Of course, with Prince Edward Island being, you know, an island, I had to get across the water to its shores somehow. Outside of flying to the island or taking your own boat, there are only two crossing points: the single highway known as Confederation Bridge or the ferry that runs between Caribou, Nova Scotia and Wood Islands, Price Edward Island. I had looked up the times for the ferry and made sure to leave Louisbourg in plenty of time to make one of the afternoon crossings on the ferry. The drive west across first Cape Breton and then mainland Nova Scotia resulted in a changing of the weather, and the skies were mostly clear by the time that I arrived at the ferry teriminal. I lined up my car with the other passengers waiting to cross and eventually drove it into the gaping mouth of the ferry boat. Once on board, I was treated to a dazzling spectacle of sun and surf as the ferry left its moorings and headed out into the Northumberland Strait. The sun was shining overhead and the waters surrounding the ferry were a deep, rich blue. It was a thoroughly pleasant day to be outside, and the calm surface of the waters led almost everyone on board to spend the passage on one of the outdoor benches. This was among the easiest ferry crossings that I can remember.

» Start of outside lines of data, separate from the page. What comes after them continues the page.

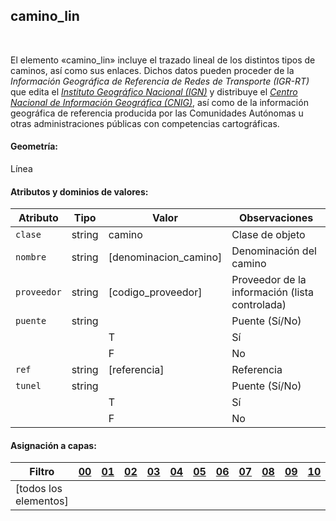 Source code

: ## camino_lin
<br />

El elemento «camino_lin» incluye el trazado lineal de los distintos tipos de caminos, así como sus enlaces. Dichos datos pueden proceder de la *Información Geográfica de Referencia de Redes de Transporte (IGR-RT)* que edita el [*Instituto Geográfico Nacional (IGN)*](https://www.ign.es) y distribuye el [*Centro Nacional de Información Geográfica (CNIG)*](https://www.cnig.es), así como de la información geográfica de referencia producida por las Comunidades Autónomas u otras administraciones públicas con competencias cartográficas.

#### Geometría:

Línea

#### Atributos y dominios de valores:

|Atributo|Tipo|Valor|Observaciones|
|---|---|---|---|
|`clase`|string|camino|Clase de objeto|
|`nombre`|string|[denominacion_camino]|Denominación del camino|
|`proveedor`|string|[codigo_proveedor]|Proveedor de la información (lista controlada)|
|`puente`|string| |Puente (Sí/No)
| | |T|Sí|
| | |F|No|
|`ref`|string|[referencia]|Referencia|
|`tunel`|string| |Puente (Sí/No)
| | |T|Sí|
| | |F|No|

#### Asignación a capas:

|Filtro|[00](../../niveles/nivel_00)|[01](../../niveles/nivel_01)|[02](../../niveles/nivel_02)|[03](../../niveles/nivel_03)|[04](../../niveles/nivel_04)|[05](../../niveles/nivel_05)|[06](../../niveles/nivel_06)|[07](../../niveles/nivel_07)|[08](../../niveles/nivel_08)|[09](../../niveles/nivel_09)|[10](../../niveles/nivel_10)|[11](../../niveles/nivel_11)|[12](../../niveles/nivel_12)|[13](../../niveles/nivel_13)|[14](../../niveles/nivel_14)|[15](../../niveles/nivel_15)|[16](../../niveles/nivel_16)|[17](../../niveles/nivel_17)|[18](../../niveles/nivel_18)|[19](../../niveles/nivel_19)|[20](../../niveles/nivel_20)|[21](../../niveles/nivel_21)|[22](../../niveles/nivel_22)|
|---|---|---|---|---|---|---|---|---|---|---|---|---|---|---|---|---|---|---|---|---|---|---|---|
|[todos los elementos]| | | | | | | | | | | | | |x|x|x|x|x|x|x|x|x|x|
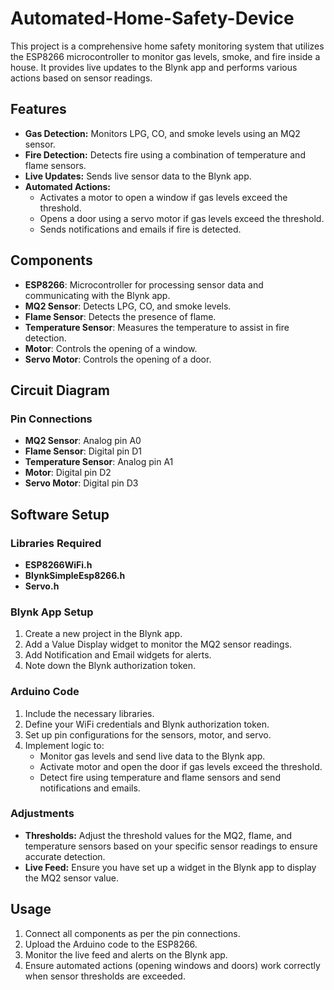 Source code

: # Automated-Home-Safety-Device

This project is a comprehensive home safety monitoring system that utilizes the ESP8266 microcontroller to monitor gas levels, smoke, and fire inside a house. It provides live updates to the Blynk app and performs various actions based on sensor readings.

## Features

- **Gas Detection:** Monitors LPG, CO, and smoke levels using an MQ2 sensor.
- **Fire Detection:** Detects fire using a combination of temperature and flame sensors.
- **Live Updates:** Sends live sensor data to the Blynk app.
- **Automated Actions:**
  - Activates a motor to open a window if gas levels exceed the threshold.
  - Opens a door using a servo motor if gas levels exceed the threshold.
  - Sends notifications and emails if fire is detected.

## Components

- **ESP8266**: Microcontroller for processing sensor data and communicating with the Blynk app.
- **MQ2 Sensor**: Detects LPG, CO, and smoke levels.
- **Flame Sensor**: Detects the presence of flame.
- **Temperature Sensor**: Measures the temperature to assist in fire detection.
- **Motor**: Controls the opening of a window.
- **Servo Motor**: Controls the opening of a door.

## Circuit Diagram

### Pin Connections

- **MQ2 Sensor**: Analog pin A0
- **Flame Sensor**: Digital pin D1
- **Temperature Sensor**: Analog pin A1
- **Motor**: Digital pin D2
- **Servo Motor**: Digital pin D3

## Software Setup

### Libraries Required

- **ESP8266WiFi.h**
- **BlynkSimpleEsp8266.h**
- **Servo.h**

### Blynk App Setup

1. Create a new project in the Blynk app.
2. Add a Value Display widget to monitor the MQ2 sensor readings.
3. Add Notification and Email widgets for alerts.
4. Note down the Blynk authorization token.

### Arduino Code

1. Include the necessary libraries.
2. Define your WiFi credentials and Blynk authorization token.
3. Set up pin configurations for the sensors, motor, and servo.
4. Implement logic to:
   - Monitor gas levels and send live data to the Blynk app.
   - Activate motor and open the door if gas levels exceed the threshold.
   - Detect fire using temperature and flame sensors and send notifications and emails.

### Adjustments

- **Thresholds:** Adjust the threshold values for the MQ2, flame, and temperature sensors based on your specific sensor readings to ensure accurate detection.
- **Live Feed:** Ensure you have set up a widget in the Blynk app to display the MQ2 sensor value.

## Usage

1. Connect all components as per the pin connections.
2. Upload the Arduino code to the ESP8266.
3. Monitor the live feed and alerts on the Blynk app.
4. Ensure automated actions (opening windows and doors) work correctly when sensor thresholds are exceeded.
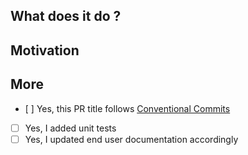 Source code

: ## What does it do ?

<!-- A brief description of the change being made with this pull request. -->

## Motivation

<!-- What inspired you to submit this pull request? -->

## More

- [ ] Yes, this PR title follows [Conventional Commits](https://www.conventionalcommits.org/en/v1.0.0/)
- [ ] Yes, I added unit tests
- [ ] Yes, I updated end user documentation accordingly

<!--
    Please read https://github.com/kubernetes-sigs/external-dns#contributing before submitting
    your pull request. Please fill in each section below to help us better prioritize your pull request. Thanks!
-->
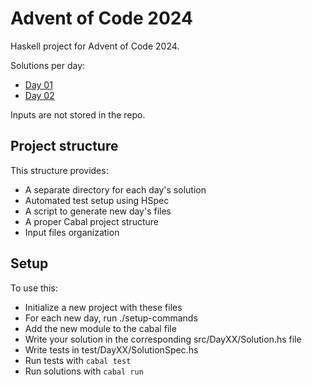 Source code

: # Advent of Code 2024

Haskell project for Advent of Code 2024.

Solutions per day:

- [Day 01](src/Day01/Solution.hs)
- [Day 02](src/Day02/Solution.hs)

Inputs are not stored in the repo.

## Project structure

This structure provides:

- A separate directory for each day's solution
- Automated test setup using HSpec
- A script to generate new day's files
- A proper Cabal project structure
- Input files organization

## Setup

To use this:

- Initialize a new project with these files
- For each new day, run ./setup-commands <day-number>
- Add the new module to the cabal file
- Write your solution in the corresponding src/DayXX/Solution.hs file
- Write tests in test/DayXX/SolutionSpec.hs
- Run tests with `cabal test`
- Run solutions with `cabal run`
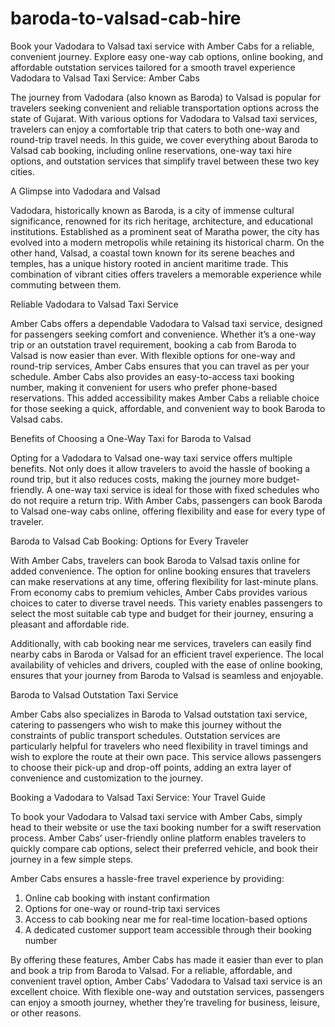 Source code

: # baroda-to-valsad-cab-hire
Book your Vadodara to Valsad taxi service with Amber Cabs for a reliable, convenient journey. Explore easy one-way cab options, online booking, and affordable outstation services tailored for a smooth travel experience
Vadodara to Valsad Taxi Service: Amber Cabs

The journey from Vadodara (also known as Baroda) to Valsad is popular for travelers seeking convenient and reliable transportation options across the state of Gujarat. With various options for Vadodara to Valsad taxi services, travelers can enjoy a comfortable trip that caters to both one-way and round-trip travel needs. In this guide, we cover everything about Baroda to Valsad cab booking, including online reservations, one-way taxi hire options, and outstation services that simplify travel between these two key cities.

A Glimpse into Vadodara and Valsad

Vadodara, historically known as Baroda, is a city of immense cultural significance, renowned for its rich heritage, architecture, and educational institutions. Established as a prominent seat of Maratha power, the city has evolved into a modern metropolis while retaining its historical charm. On the other hand, Valsad, a coastal town known for its serene beaches and temples, has a unique history rooted in ancient maritime trade. This combination of vibrant cities offers travelers a memorable experience while commuting between them.

Reliable Vadodara to Valsad Taxi Service

Amber Cabs offers a dependable Vadodara to Valsad taxi service, designed for passengers seeking comfort and convenience. Whether it’s a one-way trip or an outstation travel requirement, booking a cab from Baroda to Valsad is now easier than ever. With flexible options for one-way and round-trip services, Amber Cabs ensures that you can travel as per your schedule.
Amber Cabs also provides an easy-to-access taxi booking number, making it convenient for users who prefer phone-based reservations. This added accessibility makes Amber Cabs a reliable choice for those seeking a quick, affordable, and convenient way to book Baroda to Valsad cabs.

Benefits of Choosing a One-Way Taxi for Baroda to Valsad

Opting for a Vadodara to Valsad one-way taxi service offers multiple benefits. Not only does it allow travelers to avoid the hassle of booking a round trip, but it also reduces costs, making the journey more budget-friendly. A one-way taxi service is ideal for those with fixed schedules who do not require a return trip. With Amber Cabs, passengers can book Baroda to Valsad one-way cabs online, offering flexibility and ease for every type of traveler.

Baroda to Valsad Cab Booking: Options for Every Traveler

With Amber Cabs, travelers can book Baroda to Valsad taxis online for added convenience. The option for online booking ensures that travelers can make reservations at any time, offering flexibility for last-minute plans. From economy cabs to premium vehicles, Amber Cabs provides various choices to cater to diverse travel needs. This variety enables passengers to select the most suitable cab type and budget for their journey, ensuring a pleasant and affordable ride.

Additionally, with cab booking near me services, travelers can easily find nearby cabs in Baroda or Valsad for an efficient travel experience. The local availability of vehicles and drivers, coupled with the ease of online booking, ensures that your journey from Baroda to Valsad is seamless and enjoyable.

Baroda to Valsad Outstation Taxi Service

Amber Cabs also specializes in Baroda to Valsad outstation taxi service, catering to passengers who wish to make this journey without the constraints of public transport schedules. Outstation services are particularly helpful for travelers who need flexibility in travel timings and wish to explore the route at their own pace. This service allows passengers to choose their pick-up and drop-off points, adding an extra layer of convenience and customization to the journey.

Booking a Vadodara to Valsad Taxi Service: Your Travel Guide

To book your Vadodara to Valsad taxi service with Amber Cabs, simply head to their website or use the taxi booking number for a swift reservation process. Amber Cabs’ user-friendly online platform enables travelers to quickly compare cab options, select their preferred vehicle, and book their journey in a few simple steps.

Amber Cabs ensures a hassle-free travel experience by providing:

1.	Online cab booking with instant confirmation
2.	Options for one-way or round-trip taxi services
3.	Access to cab booking near me for real-time location-based options
4.	A dedicated customer support team accessible through their booking number
   
By offering these features, Amber Cabs has made it easier than ever to plan and book a trip from Baroda to Valsad.
For a reliable, affordable, and convenient travel option, Amber Cabs’ Vadodara to Valsad taxi service is an excellent choice. With flexible one-way and outstation services, passengers can enjoy a smooth journey, whether they’re traveling for business, leisure, or other reasons.

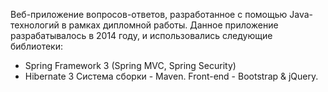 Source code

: Веб-приложение вопросов-ответов, разработанное с помощью Java-технологий в рамках дипломной работы.
Данное приложение разрабатывалось в 2014 году, и использовались следующие библиотеки:
- Spring Framework 3 (Spring MVC, Spring Security)
- Hibernate 3
Система сборки - Maven.
Front-end - Bootstrap & jQuery.
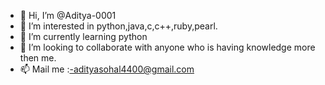 - 👋 Hi, I’m @Aditya-0001
- 👀 I’m interested in python,java,c,c++,ruby,pearl.
- 🌱 I’m currently learning python
- 💞️ I’m looking to collaborate with anyone who is having knowledge more then me.
- 📫 Mail me :-adityasohal4400@gmail.com

<!---
Aditya-0001/Aditya-0001 is a ✨ special ✨ repository because its `README.md` (this file) appears on your GitHub profile.
You can click the Preview link to take a look at your changes.
--->
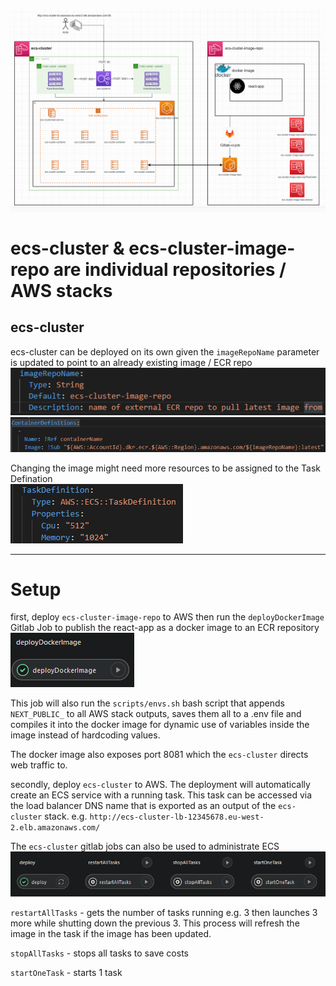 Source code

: ![](images/diagram.png)

# ecs-cluster & ecs-cluster-image-repo are individual repositories / AWS stacks

## ecs-cluster
ecs-cluster can be deployed on its own given the `imageRepoName` parameter is updated to point to an already existing image / ECR repo  
![](images/ecs-cluster-image-repo.png)  
![](images/taskDef-image-repo.png)  

Changing the image might need more resources to be assigned to the Task Defination  
![](images/taskDef-resources.png)

---

# Setup
first, deploy `ecs-cluster-image-repo` to AWS then run the `deployDockerImage` Gitlab Job to publish the react-app as a docker image to an ECR repository  
![](images/deployDockerImage.png)  

This job will also run the `scripts/envs.sh` bash script that appends `NEXT_PUBLIC_` to all AWS stack outputs, saves them all to a .env file and compiles it into the docker image for dynamic use of variables inside the image instead of hardcoding values.  

The docker image also exposes port 8081 which the `ecs-cluster` directs web traffic to.  

secondly, deploy `ecs-cluster` to AWS. The deployment will automatically create an ECS service with a running task. This task can be accessed via the load balancer DNS name that is exported as an output of the `ecs-cluster` stack. e.g. `http://ecs-cluster-lb-12345678.eu-west-2.elb.amazonaws.com/`  

The `ecs-cluster` gitlab jobs can also be used to administrate ECS  
![](images/ecs-cluster-tasks.png)

`restartAllTasks` - gets the number of tasks running e.g. 3 then launches 3 more while shutting down the previous 3. This process will refresh the image in the task if the image has been updated.  

`stopAllTasks` - stops all tasks to save costs  

`startOneTask` - starts 1 task  

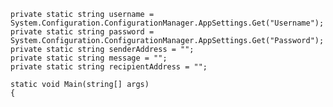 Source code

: 	private static string username = System.Configuration.ConfigurationManager.AppSettings.Get("Username");
	private static string password = System.Configuration.ConfigurationManager.AppSettings.Get("Password");
	private static string senderAddress = "";
	private static string message = "";
	private static string recipientAddress = "";
	
	static void Main(string[] args)
	{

From the ferry landing at Wood Islands, I drove to the capital city of Charlottetown where I would be spending the night. I stayed in the local Hosteling International hostel, which was located in a pleasantly sleepy neighborhood not far from the downtown. It was flying the provincial flag of Prince Edward Island, which bore a reclining Plantagenet lion at the top above a green tree on white in the center. Definitely unique even amongst Canada's wild provincial flags. Nearby I came across several of the city's churches, first St. Paul's Anglican church with its large red bricks, and then the larger form of St. Dunstan's Basilica. The latter was a Catholic building constructed in Gothic Revival style and was the fourth church to be constructed on that site, with the first such version dating back to 1816. Neither of the churches was open on this evening, largely because there was a public festival taking place on this day.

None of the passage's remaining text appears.